Dickerson and Kennedy speaking to each other
President John F. Kennedy with Dickerson

It seemed to Hubbard, McAdams, and Fairley that the anniversary of Dickerson’s graduation presented an opportunity to shine a brighter light on Dickerson. The Law School and the broader Chicago community could consider the scope of his legacy together—his connection to Chicago’s South Side, the ways in which he combined business and law to advance civil rights, the bold vision that sometimes thwarted his political ambitions—and honor the man sometimes known as the “dean of Chicago’s Black lawyers.”

The two-day multidisciplinary event, they ultimately decided, would anchor a comprehensive Dickerson centennial—a yearlong tribute that would include a winter quarter class on the civil rights movement, funding for independent student research projects, displays of Dickerson photographs and speeches, and a variety of other lectures and events throughout 2020. Together, these pieces would offer not only a look back at history but a chance to reflect on the present.

“Earl Dickerson’s story is about persistence and tenacity, about not accepting the status quo—and his example is an opportunity to understand how leaders really make change in the world using the law,” Fairley said.

The organizers decided to begin the conference with a day of academic presentations by professors of law, political science, and history, each examining different aspects of Dickerson’s life from his formative years to his work in business, government, and the civil rights movement. The second day, portions of which would be held in the auditorium, would focus on his enduring influence, featuring panel discussions on cause lawyering and fair housing, as well as remembrances from those who knew him, including his grandchildren and UChicago Distinguished Visiting Fellow and former White House advisor Valerie Jarrett, a South Side native who grew up calling Dickerson “Uncle Earl.”

The day would culminate in two theatrical readings, led by Ron O. J. Parson, director and resident artist at the UChicago-affiliated Court Theater. There would be selections from A Raisin in the Sun, the acclaimed 1959 Broadway play by Lorraine Hansberry based loosely on her family’s involvement in Hansberry v. Lee, and a recitation of the Langston Hughes poem “Harlem,” which gave the play its title. (“What happens to a dream deferred? / Does it dry up / like a raisin in the sun?”)

It was important to the organizers to connect with a variety of audiences and offer multiple avenues of engagement. After all, it may well be the sheer breadth of Dickerson’s legacy that made it so difficult for history to place him.

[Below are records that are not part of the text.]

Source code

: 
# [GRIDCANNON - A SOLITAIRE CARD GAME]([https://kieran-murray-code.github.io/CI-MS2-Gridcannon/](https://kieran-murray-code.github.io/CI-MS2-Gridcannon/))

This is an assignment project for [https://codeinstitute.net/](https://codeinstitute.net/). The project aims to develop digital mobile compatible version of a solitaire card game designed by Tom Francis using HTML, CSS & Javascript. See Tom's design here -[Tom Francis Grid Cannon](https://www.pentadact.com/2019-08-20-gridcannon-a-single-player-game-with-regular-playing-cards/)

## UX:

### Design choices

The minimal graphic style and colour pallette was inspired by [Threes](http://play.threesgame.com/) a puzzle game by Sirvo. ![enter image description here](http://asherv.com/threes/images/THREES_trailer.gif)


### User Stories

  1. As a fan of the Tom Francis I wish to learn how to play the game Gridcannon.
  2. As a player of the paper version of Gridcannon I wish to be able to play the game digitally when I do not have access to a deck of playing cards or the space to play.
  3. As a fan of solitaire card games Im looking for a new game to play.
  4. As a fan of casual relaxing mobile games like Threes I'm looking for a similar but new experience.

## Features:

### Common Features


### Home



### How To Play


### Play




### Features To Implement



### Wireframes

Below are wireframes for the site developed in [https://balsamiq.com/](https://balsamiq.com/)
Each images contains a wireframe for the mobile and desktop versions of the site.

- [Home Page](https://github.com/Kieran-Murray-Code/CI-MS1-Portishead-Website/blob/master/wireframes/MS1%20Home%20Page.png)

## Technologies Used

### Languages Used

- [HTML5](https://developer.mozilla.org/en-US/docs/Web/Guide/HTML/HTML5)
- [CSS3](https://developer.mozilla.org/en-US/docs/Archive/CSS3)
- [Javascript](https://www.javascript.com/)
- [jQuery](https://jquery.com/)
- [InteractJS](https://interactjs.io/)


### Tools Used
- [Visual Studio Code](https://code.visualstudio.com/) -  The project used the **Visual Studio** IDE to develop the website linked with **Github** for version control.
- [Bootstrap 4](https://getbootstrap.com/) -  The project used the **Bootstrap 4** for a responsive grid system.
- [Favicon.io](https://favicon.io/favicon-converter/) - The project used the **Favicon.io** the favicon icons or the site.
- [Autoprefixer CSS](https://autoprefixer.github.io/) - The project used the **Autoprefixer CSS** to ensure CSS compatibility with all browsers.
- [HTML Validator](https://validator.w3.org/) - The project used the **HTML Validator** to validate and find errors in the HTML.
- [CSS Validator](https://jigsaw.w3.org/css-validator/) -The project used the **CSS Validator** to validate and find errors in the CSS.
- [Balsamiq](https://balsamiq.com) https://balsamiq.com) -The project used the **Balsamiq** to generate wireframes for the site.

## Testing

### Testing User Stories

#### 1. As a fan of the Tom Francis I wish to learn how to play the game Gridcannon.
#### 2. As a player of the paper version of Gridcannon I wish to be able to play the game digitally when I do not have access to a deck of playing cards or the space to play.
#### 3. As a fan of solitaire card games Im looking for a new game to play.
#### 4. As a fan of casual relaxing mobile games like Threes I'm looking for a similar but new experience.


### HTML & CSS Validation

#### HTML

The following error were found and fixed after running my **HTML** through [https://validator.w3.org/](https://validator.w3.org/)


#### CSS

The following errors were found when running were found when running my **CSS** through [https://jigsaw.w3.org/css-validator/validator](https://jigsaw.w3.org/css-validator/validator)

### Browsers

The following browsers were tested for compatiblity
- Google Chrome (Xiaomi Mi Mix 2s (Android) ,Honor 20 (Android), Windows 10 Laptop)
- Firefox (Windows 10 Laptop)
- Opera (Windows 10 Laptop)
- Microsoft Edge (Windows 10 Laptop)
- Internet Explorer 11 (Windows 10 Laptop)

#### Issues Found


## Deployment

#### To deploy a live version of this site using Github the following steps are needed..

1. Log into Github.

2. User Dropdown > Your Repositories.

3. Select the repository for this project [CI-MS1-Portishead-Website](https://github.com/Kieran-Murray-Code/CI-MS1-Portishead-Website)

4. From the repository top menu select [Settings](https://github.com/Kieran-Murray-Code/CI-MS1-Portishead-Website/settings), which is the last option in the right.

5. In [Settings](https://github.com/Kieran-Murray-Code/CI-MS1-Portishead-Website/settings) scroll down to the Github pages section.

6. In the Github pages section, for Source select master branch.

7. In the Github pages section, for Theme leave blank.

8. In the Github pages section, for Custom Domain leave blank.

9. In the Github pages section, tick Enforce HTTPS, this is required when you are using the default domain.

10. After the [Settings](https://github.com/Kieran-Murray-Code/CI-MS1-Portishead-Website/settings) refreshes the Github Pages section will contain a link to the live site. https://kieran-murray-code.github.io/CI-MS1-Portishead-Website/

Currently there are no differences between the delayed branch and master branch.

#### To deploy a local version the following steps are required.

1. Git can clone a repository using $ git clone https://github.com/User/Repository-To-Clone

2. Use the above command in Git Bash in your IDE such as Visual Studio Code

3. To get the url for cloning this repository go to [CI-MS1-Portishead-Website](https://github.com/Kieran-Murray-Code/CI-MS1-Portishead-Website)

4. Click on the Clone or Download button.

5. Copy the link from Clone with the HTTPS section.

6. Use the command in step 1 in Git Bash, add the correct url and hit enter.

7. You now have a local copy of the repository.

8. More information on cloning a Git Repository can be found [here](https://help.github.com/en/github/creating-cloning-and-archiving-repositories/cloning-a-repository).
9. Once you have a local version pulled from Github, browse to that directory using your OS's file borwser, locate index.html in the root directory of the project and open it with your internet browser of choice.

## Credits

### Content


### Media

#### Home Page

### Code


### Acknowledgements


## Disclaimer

“Dickerson is someone who did so many different things that it’s hard to point to just one thing and say, ‘Well, we know him because of this,’” said McAdams, the Bernard D. Meltzer Professor of Law.

Of course, if there was one thing, McAdams said, it would be the Hansberry case, which Dickerson not only argued but helped engineer. As the general counsel of Supreme Liberty Life Insurance Company, where he worked nearly his entire career, Dickerson had advocated for the mortgage loan that allowed Carl Hansberry (Lorraine’s father) to buy a house in a subdivision in Chicago’s Woodlawn neighborhood—just blocks from the University of Chicago—despite the restrictive covenant intended to keep African Americans out. Supreme Liberty (as it was then called) lent the money, Hansberry bought the property and moved in, and the Woodlawn Property Owners Association predictably fought the sale. The case ultimately landed before the US Supreme Court, and Dickerson, representing Supreme Liberty, argued it. The Court’s ruling set the stage for the 1948 landmark case Shelley v. Kraemer, which put an end to restrictive covenants.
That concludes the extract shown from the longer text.